Demand for bomb shelters surging
Business has never been better at Atlas Survival Shelters, which ships bunkers to customers around the world from its U.S. factories. Among the best sellers: the BombNado, with a starting price of $18,999.
The popularity of the company’s doomsday fortifications is no surprise, considering the state of the world in general and, specifically, Kim JongUn’s pursuit of a missile that can hit the continental U.S. Curiously, though, the most furious surge of interest isn’t in America but Japan, a country that’s long been within North Korea’s striking distance.
“Japan’s going hog wild right now,” said Ron Hubbard, owner of Atlas Survival. The Montebello, California-based company makes about a dozen different underground refuge models intended to be inhabitable for six months to a year, some outfitted with escape tunnels, decontamination rooms and bulletproof hatches.

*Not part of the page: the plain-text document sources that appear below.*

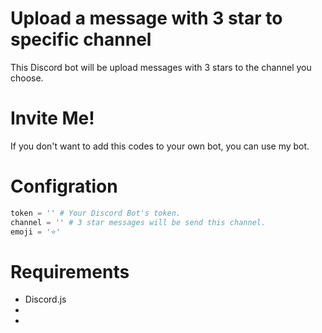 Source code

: # Upload a message with 3 star to specific channel
This Discord bot will be upload messages with 3 stars to the channel you choose.

# Invite Me!
If you don't want to add this codes to your own bot, you can use my bot.

# Configration

```py
token = '' # Your Discord Bot's token.
channel = '' # 3 star messages will be send this channel.
emoji = '⭐'
```

# Requirements

- Discord.js
-
-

While the Japanese have viewed North Korea as a menace for decades, the rogue regime’s July 4 launch of an intercontinental ballistic missile raised the level of alarm among preppers, as some people serious about emergency preparedness call themselves.
Japan has its own small bunker-making sector, but the U.S., unique in its abundance of survivalist networks, is ground zero for get-ready-forArmageddon businesses.
Like Atlas Survival, underground-shelter manufacturer Rising S Co. in Murchison, Texas, has been inundated. Inquiries about its steel-clad products have doubled in the past three weeks.